Subtle mockery in Burma

I've been reading To the Golden Shore, which is a biography of Adoniram Judson, and it's really good, not just because of what he went through, but also because I'm getting an idea of what the early 19th century was like in Asia and the US.

I keep thinking about how they describe Burma back then, and it's helped me to understand why it still has a ton of problems now (military dictatorship, democratically elected leader under house arrest, isolation, etc). Back then there was torture, death, and misery imposed by a despotic leader and very corrupt system. I seriously don't know how people have managed to survive in such countries.

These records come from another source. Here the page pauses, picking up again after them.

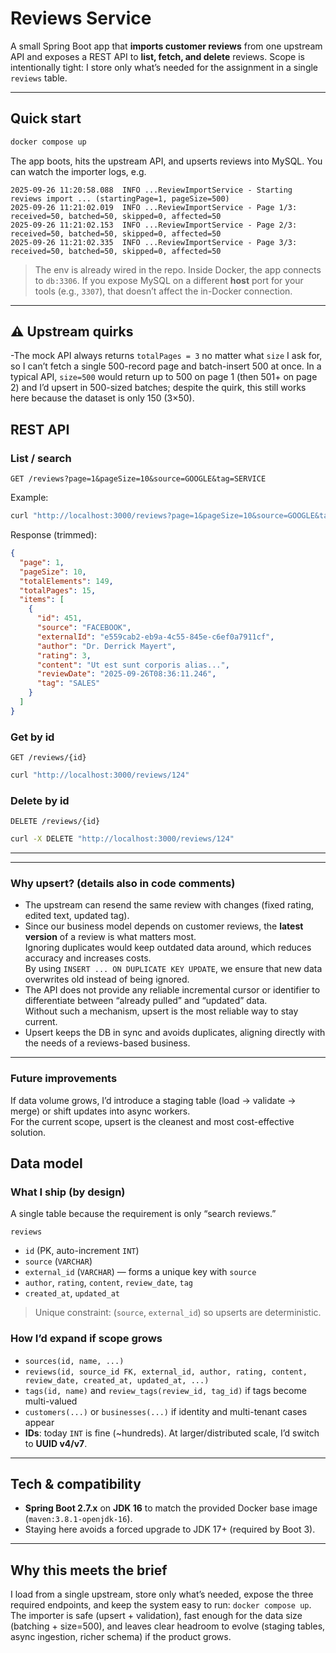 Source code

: # Reviews Service

A small Spring Boot app that **imports customer reviews** from one upstream API and exposes a REST API to **list, fetch, and delete** reviews. Scope is intentionally tight: I store only what’s needed for the assignment in a single `reviews` table.

---

## Quick start

```bash
docker compose up
```
The app boots, hits the upstream API, and upserts reviews into MySQL. You can watch the importer logs, e.g.

```
2025-09-26 11:20:58.088  INFO ...ReviewImportService - Starting reviews import ... (startingPage=1, pageSize=500)
2025-09-26 11:21:02.019  INFO ...ReviewImportService - Page 1/3: received=50, batched=50, skipped=0, affected=50
2025-09-26 11:21:02.153  INFO ...ReviewImportService - Page 2/3: received=50, batched=50, skipped=0, affected=50
2025-09-26 11:21:02.335  INFO ...ReviewImportService - Page 3/3: received=50, batched=50, skipped=0, affected=50
```

> The env is already wired in the repo. Inside Docker, the app connects to `db:3306`. If you expose MySQL on a different **host** port for your tools (e.g., `3307`), that doesn’t affect the in-Docker connection.

---
## ⚠️ Upstream quirks

-The mock API always returns `totalPages = 3`  no matter what `size` I ask for, so I can’t fetch a single 500-record page and batch-insert 500 at once.
In a typical API, `size=500` would return up to 500 on page 1 (then 501+ on page 2) and I’d upsert in 500-sized batches; despite the quirk, this still works here because the dataset is only 150 (3×50).

## REST API

### List / search
```
GET /reviews?page=1&pageSize=10&source=GOOGLE&tag=SERVICE
```
Example:
```bash
curl "http://localhost:3000/reviews?page=1&pageSize=10&source=GOOGLE&tag=SERVICE"
```
Response (trimmed):
```json
{
  "page": 1,
  "pageSize": 10,
  "totalElements": 149,
  "totalPages": 15,
  "items": [
    {
      "id": 451,
      "source": "FACEBOOK",
      "externalId": "e559cab2-eb9a-4c55-845e-c6ef0a7911cf",
      "author": "Dr. Derrick Mayert",
      "rating": 3,
      "content": "Ut est sunt corporis alias...",
      "reviewDate": "2025-09-26T08:36:11.246",
      "tag": "SALES"
    }
  ]
}
```

### Get by id
```
GET /reviews/{id}
```
```bash
curl "http://localhost:3000/reviews/124"
```

### Delete by id
```
DELETE /reviews/{id}
```
```bash
curl -X DELETE "http://localhost:3000/reviews/124"
```

---


---

### Why upsert? (details also in code comments)

- The upstream can resend the same review with changes (fixed rating, edited text, updated tag).
- Since our business model depends on customer reviews, the **latest version** of a review is what matters most.  
  Ignoring duplicates would keep outdated data around, which reduces accuracy and increases costs.  
  By using `INSERT ... ON DUPLICATE KEY UPDATE`, we ensure that new data overwrites old instead of being ignored.
- The API does not provide any reliable incremental cursor or identifier to differentiate between “already pulled” and “updated” data.  
  Without such a mechanism, upsert is the most reliable way to stay current.
- Upsert keeps the DB in sync and avoids duplicates, aligning directly with the needs of a reviews-based business.

---

### Future improvements
If data volume grows, I’d introduce a staging table (load → validate → merge) or shift updates into async workers.  
For the current scope, upsert is the cleanest and most cost-effective solution.


## Data model

### What I ship (by design)
A single table because the requirement is only “search reviews.”

`reviews`  
- `id` (PK, auto-increment `INT`)  
- `source` (`VARCHAR`)  
- `external_id` (`VARCHAR`) — forms a unique key with `source`  
- `author`, `rating`, `content`, `review_date`, `tag`  
- `created_at`, `updated_at`

> Unique constraint: (`source`, `external_id`) so upserts are deterministic.

### How I’d expand if scope grows
- `sources(id, name, ...)`
- `reviews(id, source_id FK, external_id, author, rating, content, review_date, created_at, updated_at, ...)`
- `tags(id, name)` and `review_tags(review_id, tag_id)` if tags become multi-valued
- `customers(...)` or `businesses(...)` if identity and multi-tenant cases appear
- **IDs**: today `INT` is fine (~hundreds). At larger/distributed scale, I’d switch to **UUID v4/v7**.

---

## Tech & compatibility

- **Spring Boot 2.7.x** on **JDK 16** to match the provided Docker base image (`maven:3.8.1-openjdk-16`).  
- Staying here avoids a forced upgrade to JDK 17+ (required by Boot 3).

---

## Why this meets the brief

I load from a single upstream, store only what’s needed, expose the three required endpoints, and keep the system easy to run: `docker compose up`. The importer is safe (upsert + validation), fast enough for the data size (batching + size=500), and leaves clear headroom to evolve (staging tables, async ingestion, richer schema) if the product grows.
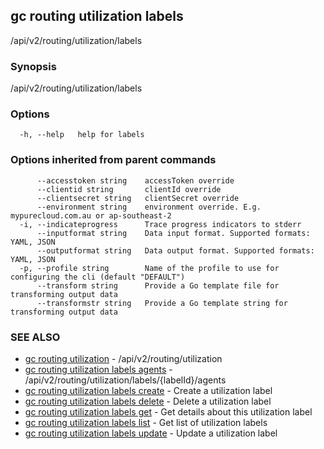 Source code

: ## gc routing utilization labels

/api/v2/routing/utilization/labels

### Synopsis

/api/v2/routing/utilization/labels

### Options

```
  -h, --help   help for labels
```

### Options inherited from parent commands

```
      --accesstoken string    accessToken override
      --clientid string       clientId override
      --clientsecret string   clientSecret override
      --environment string    environment override. E.g. mypurecloud.com.au or ap-southeast-2
  -i, --indicateprogress      Trace progress indicators to stderr
      --inputformat string    Data input format. Supported formats: YAML, JSON
      --outputformat string   Data output format. Supported formats: YAML, JSON
  -p, --profile string        Name of the profile to use for configuring the cli (default "DEFAULT")
      --transform string      Provide a Go template file for transforming output data
      --transformstr string   Provide a Go template string for transforming output data
```

### SEE ALSO

* [gc routing utilization](gc_routing_utilization.html)	 - /api/v2/routing/utilization
* [gc routing utilization labels agents](gc_routing_utilization_labels_agents.html)	 - /api/v2/routing/utilization/labels/{labelId}/agents
* [gc routing utilization labels create](gc_routing_utilization_labels_create.html)	 - Create a utilization label
* [gc routing utilization labels delete](gc_routing_utilization_labels_delete.html)	 - Delete a utilization label
* [gc routing utilization labels get](gc_routing_utilization_labels_get.html)	 - Get details about this utilization label
* [gc routing utilization labels list](gc_routing_utilization_labels_list.html)	 - Get list of utilization labels
* [gc routing utilization labels update](gc_routing_utilization_labels_update.html)	 - Update a utilization label



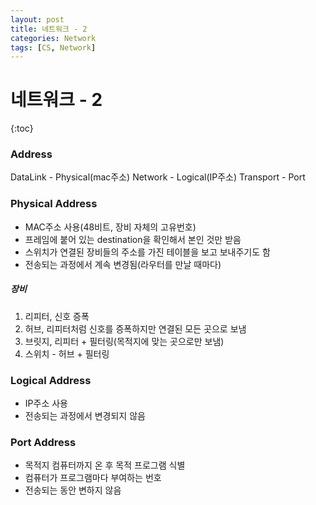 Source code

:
 ```yaml
---
layout: post
title: 네트워크 - 2
categories: Network
tags: [CS, Network]
---
```


# 네트워크 - 2

{:toc}

### Address

DataLink - Physical(mac주소)
Network - Logical(IP주소)
Transport - Port

### Physical Address

- MAC주소 사용(48비트, 장비 자체의 고유번호)
- 프레임에 붙어 있는 destination을 확인해서 본인 것만 받음
- 스위치가 연결된 장비들의 주소를 가진 테이블을 보고 보내주기도 함
- 전송되는 과정에서 계속 변경됨(라우터를 만날 때마다)

##### 장비

1. 리피터, 신호 증폭
2. 허브, 리피터처럼 신호를 증폭하지만 연결된 모든 곳으로 보냄
3. 브릿지, 리피터 + 필터링(목적지에 맞는 곳으로만 보냄)
4. 스위치 - 허브 + 필터링

### Logical Address

- IP주소 사용
- 전송되는 과정에서 변경되지 않음

### Port Address

- 목적지 컴퓨터까지 온 후 목적 프로그램 식별
- 컴퓨터가 프로그램마다 부여하는 번호
- 전송되는 동안 변하지 않음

What's also struck me about that country back then was how Michael Symes, the first British emissary there, was treated. I found a good article that mentions his trip in the late 18th century and compares the despotic Burmese royalty back then with the current dictatorship.

In the Judson biography, he mentions Symes' account of his trip, An Account of an Embassy to the Kingdom of Ava (1795) (which you can download for free). At first Judson was impressed, but once he was in India, he found out that

Symes, in his ignorance of Burmese customs, had not realized that, instead of being treated as a distinguished visitor, he had actually been led about with subtle mockery, and dealt a succession of calculated insults in the guise of compliments. The Burmese court had silently rocked with laughter during his whole mission.

I've read that a number of times, and I keep wondering what that "subtle mockery" and "calculated insults" looked like.


Anonymous said...

I'm assuming that a calculated insult is probably similar to a backhanded compliment and that Symes did not realize this.
Subtle mockery. I've heard that some foreign travellers to Ireland in search of information about ancestors who emigrated from the Emerald Isle are misled by locals, told that some random tree or house was in fact significant to an ancestor in question. While the travellers are gushing tearfully over the tree or house or whatever, the locals are subtly, quietly mocking them...and their gullibility. (Personally I think this is dreadful, and I suspect that this is a relatively rare occurrence. At least I hope so!). Cheers-Silas

Margaret Larkin said...

I can believe that happens in Ireland because all those Americans searching out their roots probably seem silly and trite. And since a number escaped poverty and famine, I doubt there are a lot of written records about their ancestors anyway.